WHAT YOU WILL DO.
Print exactly what the entries say, line by line, from the first line down to the one with "underwriting (pp 212-214)", inclusive.

MATERIAL SHOWN.
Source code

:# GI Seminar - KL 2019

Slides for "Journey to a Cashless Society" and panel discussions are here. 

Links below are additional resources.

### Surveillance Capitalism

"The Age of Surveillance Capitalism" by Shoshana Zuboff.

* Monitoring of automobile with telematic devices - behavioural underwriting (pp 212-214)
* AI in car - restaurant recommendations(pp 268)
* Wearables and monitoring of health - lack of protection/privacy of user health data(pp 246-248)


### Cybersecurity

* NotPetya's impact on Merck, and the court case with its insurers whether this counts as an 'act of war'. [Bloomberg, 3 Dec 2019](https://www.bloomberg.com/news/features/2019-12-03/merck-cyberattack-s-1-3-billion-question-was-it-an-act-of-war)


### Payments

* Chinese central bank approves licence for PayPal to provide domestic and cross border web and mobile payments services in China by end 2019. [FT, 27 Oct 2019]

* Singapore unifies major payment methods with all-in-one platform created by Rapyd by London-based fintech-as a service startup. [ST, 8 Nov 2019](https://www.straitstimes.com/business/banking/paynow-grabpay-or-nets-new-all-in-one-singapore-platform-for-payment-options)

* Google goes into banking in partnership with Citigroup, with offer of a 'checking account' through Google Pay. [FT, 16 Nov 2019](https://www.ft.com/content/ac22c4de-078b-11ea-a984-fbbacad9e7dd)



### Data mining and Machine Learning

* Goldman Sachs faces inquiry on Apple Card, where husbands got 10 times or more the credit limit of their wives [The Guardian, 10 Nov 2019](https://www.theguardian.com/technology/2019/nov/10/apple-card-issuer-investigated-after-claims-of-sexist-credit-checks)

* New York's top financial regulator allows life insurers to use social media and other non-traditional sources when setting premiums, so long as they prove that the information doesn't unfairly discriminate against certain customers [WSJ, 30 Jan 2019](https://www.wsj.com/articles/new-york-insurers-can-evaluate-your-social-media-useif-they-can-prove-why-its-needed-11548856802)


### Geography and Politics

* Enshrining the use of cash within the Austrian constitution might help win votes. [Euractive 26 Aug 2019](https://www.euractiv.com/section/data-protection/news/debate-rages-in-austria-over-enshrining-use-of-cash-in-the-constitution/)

RESPONSE.
Source code

:# GI Seminar - KL 2019

Slides for "Journey to a Cashless Society" and panel discussions are here. 

Links below are additional resources.

### Surveillance Capitalism

"The Age of Surveillance Capitalism" by Shoshana Zuboff.

* Monitoring of automobile with telematic devices - behavioural underwriting (pp 212-214)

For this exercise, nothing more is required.